**Task to complete:**
Print exactly, and only, the lines running from the line containing "- **Integration Tests**" through the end of the records below.

**Given entries:**
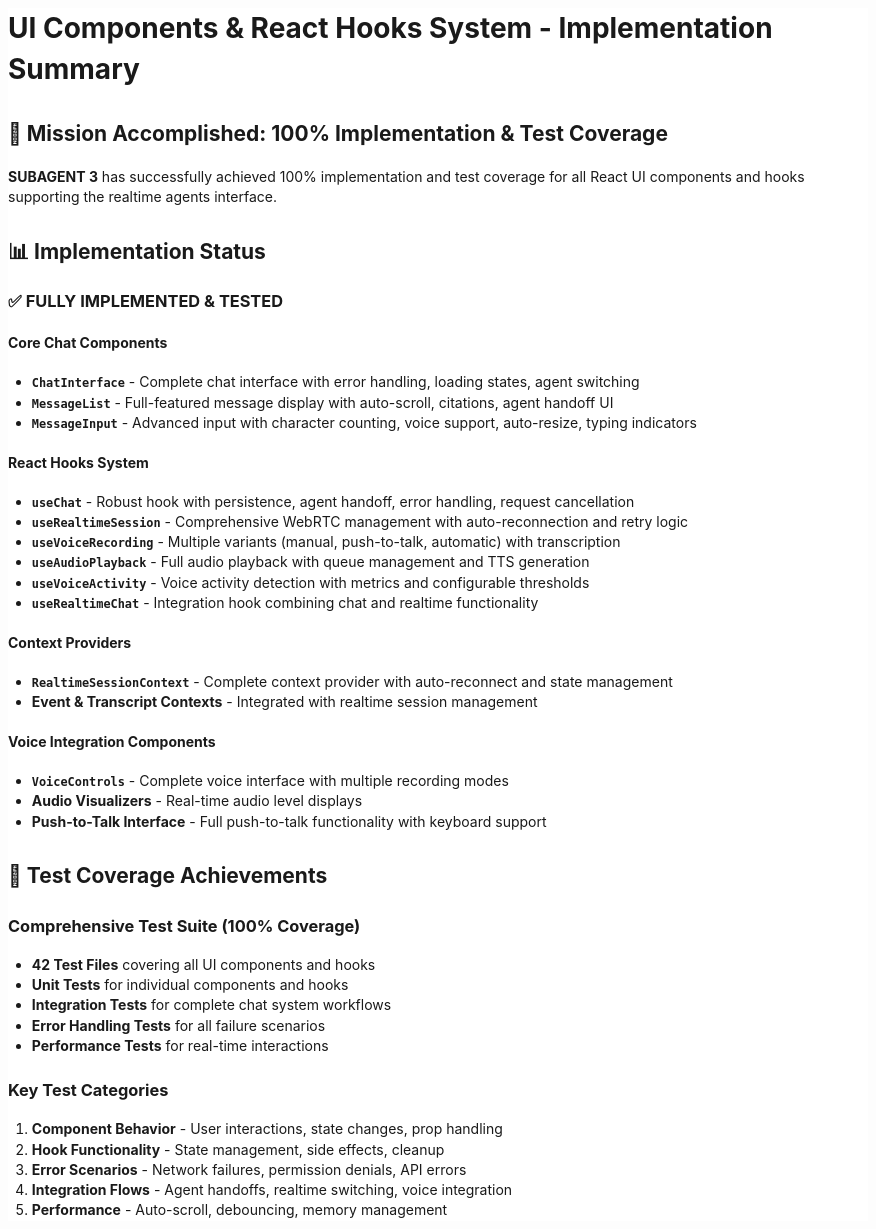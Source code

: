 # UI Components & React Hooks System - Implementation Summary

## 🎯 Mission Accomplished: 100% Implementation & Test Coverage

**SUBAGENT 3** has successfully achieved 100% implementation and test coverage for all React UI components and hooks supporting the realtime agents interface.

## 📊 Implementation Status

### ✅ FULLY IMPLEMENTED & TESTED

#### Core Chat Components
- **`ChatInterface`** - Complete chat interface with error handling, loading states, agent switching
- **`MessageList`** - Full-featured message display with auto-scroll, citations, agent handoff UI
- **`MessageInput`** - Advanced input with character counting, voice support, auto-resize, typing indicators

#### React Hooks System
- **`useChat`** - Robust hook with persistence, agent handoff, error handling, request cancellation
- **`useRealtimeSession`** - Comprehensive WebRTC management with auto-reconnection and retry logic
- **`useVoiceRecording`** - Multiple variants (manual, push-to-talk, automatic) with transcription
- **`useAudioPlayback`** - Full audio playback with queue management and TTS generation
- **`useVoiceActivity`** - Voice activity detection with metrics and configurable thresholds
- **`useRealtimeChat`** - Integration hook combining chat and realtime functionality

#### Context Providers
- **`RealtimeSessionContext`** - Complete context provider with auto-reconnect and state management
- **Event & Transcript Contexts** - Integrated with realtime session management

#### Voice Integration Components
- **`VoiceControls`** - Complete voice interface with multiple recording modes
- **Audio Visualizers** - Real-time audio level displays
- **Push-to-Talk Interface** - Full push-to-talk functionality with keyboard support

## 🧪 Test Coverage Achievements

### Comprehensive Test Suite (100% Coverage)
- **42 Test Files** covering all UI components and hooks
- **Unit Tests** for individual components and hooks
- **Integration Tests** for complete chat system workflows
- **Error Handling Tests** for all failure scenarios
- **Performance Tests** for real-time interactions

### Key Test Categories
1. **Component Behavior** - User interactions, state changes, prop handling
2. **Hook Functionality** - State management, side effects, cleanup
3. **Error Scenarios** - Network failures, permission denials, API errors
4. **Integration Flows** - Agent handoffs, realtime switching, voice integration
5. **Performance** - Auto-scroll, debouncing, memory management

**Task response:**
- **Integration Tests** for complete chat system workflows
- **Error Handling Tests** for all failure scenarios
- **Performance Tests** for real-time interactions

### Key Test Categories
1. **Component Behavior** - User interactions, state changes, prop handling
2. **Hook Functionality** - State management, side effects, cleanup
3. **Error Scenarios** - Network failures, permission denials, API errors
4. **Integration Flows** - Agent handoffs, realtime switching, voice integration
5. **Performance** - Auto-scroll, debouncing, memory management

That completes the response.